Okay. So, I think we can all admit to falling head-over-heels in love with The Mother since we first heard her ask for one ticket to Farhampton, please. Ted wasn’t the only one taken with her – I swooned a little, too. Who wouldn’t?
It was fun to watch as they found each other – side note, the episode “How your mother met me” is probably one of the best episodes of any series ever – and to get glimpses into their future… but not too far into their future. Because, of course, their future was limited as it turns out. A few episodes before the finale we were left (or, some of us were left) with an awful feeling in the pit of our bellies, and somehow we knew… The mother wasn’t going to make it out of this alive.
Sure enough, it was revealed that the mother had actually died 6 years before Ted started telling his kids the whole story. For the entire show, Ted was telling his stories – spinning his yarns – as a widower. BAM!!! (Now go watch the whole series again with that perspective. Holy moses.)
Anyway, Ted’s kids end up telling him to call “Aunt Robin” – they love her and their mom has been gone for 6 years. It’s time, they said.
Well, some people are mad because they feel the mother ended up being used as a prop, a vehicle, in the realstory of how Ted ended up with the real love of his life, Robin. I disagree. I disagree wholeheartedly.
In the episode “How your mother met me,” we got to know the mother pretty well. Well enough to learn that she had already met what she believed was her one, great love – Max – who died suddenly on her 21st birthday. We watched the mother stay closed up for many years that followed, not moving forward, like she later told Ted to do. We watched the mother struggle mightily to open herself up to the possibility of a future – of love – with someone besides Max. (Did anyone manage to not cry while the mother said her last goodbye to heaven-dwelling Max, asking permission to move on?)
The mother’s last goodbye to Max took about a minute of screen time. Ted’s last goodbye to the mother lasted 9 seasons.

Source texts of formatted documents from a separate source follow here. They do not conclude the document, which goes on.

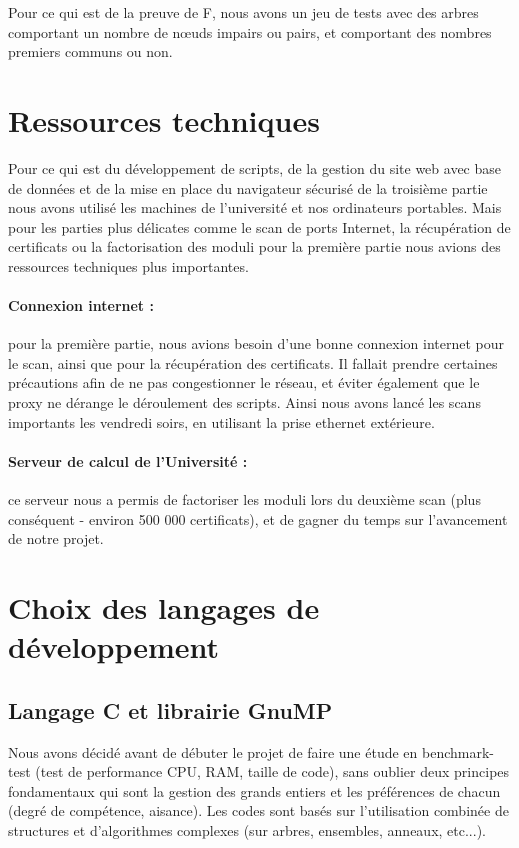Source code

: Pour ce qui est de la preuve de F, nous avons un jeu de tests avec des arbres comportant un nombre de nœuds impairs ou pairs, et comportant des nombres premiers communs ou non.

\section{Ressources techniques}

Pour ce qui est du développement de scripts, de la gestion du site web avec base de données et de la mise en place du navigateur sécurisé de la troisième partie nous avons utilisé les machines de l'université et nos ordinateurs portables. Mais pour les parties plus délicates comme le scan de ports Internet, la récupération de certificats ou la factorisation des moduli pour la première partie nous avions des ressources techniques plus importantes.

\paragraph{Connexion internet : } pour la première partie, nous avions besoin d'une bonne connexion internet pour le scan, ainsi que pour la récupération des certificats. Il fallait prendre certaines précautions afin de ne pas congestionner le réseau, et éviter également que le proxy ne dérange le déroulement des scripts. Ainsi nous avons lancé les scans importants les vendredi soirs, en utilisant la prise ethernet extérieure.

\paragraph{Serveur de calcul de l'Université :} ce serveur nous a permis de factoriser les moduli lors du deuxième scan (plus conséquent - environ 500 000 certificats), et de gagner du temps sur l'avancement de notre projet.

\section{Choix des langages de développement}

\subsection{Langage C et librairie GnuMP}

Nous avons décidé avant de débuter le projet de faire une étude en benchmark-test \cite{chooseprogram2013} \cite{marceau2009program} \cite{udemypng} (test de performance CPU, RAM, taille de code), sans oublier deux principes fondamentaux qui sont la gestion des grands entiers et les préférences de chacun (degré de compétence, aisance). Les codes sont basés sur l'utilisation combinée de structures et d'algorithmes complexes (sur arbres, ensembles, anneaux, etc...).\\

I’m betting it wasn’t coincidence that Ted chose to begin his story not just on the day he met Robin, but on the day his late wife lost the first love of her life.
The mother wasn’t Ted’s consolation prize when he couldn’t get Robin.
Sometimes the person you love – the person you love more than anything, more than anyone – doesn’t love you back. Maybe they move away. Maybe they die. You have to move on. And you do. And sometimes you meet another person, who you love, more than anyone or anything. I don’t believe in soul mates. If we’re lucky, we get to spend most of our life with one person. Some people have a few great loves in their lifetime. Ted loved Robin. She was a great love of his life. But Ted had to move on. He did, and he met Tracy, the mother of his children. A great, great love of a huge chunk of his life. And he loved her with all that he had for as long as he could. She died, Ted grieved. And, wouldn’t you know, life led him back to another person he could love with all that he had for as long as he could. That’s life – that’s the beauty (and the pain) of it.
HIMYM has always done a good job of portraying some of the major joys and heartaches of life. Why are we so surprised they did this up until the very, very end?
Thanks HIMYM. It was a major pleasure.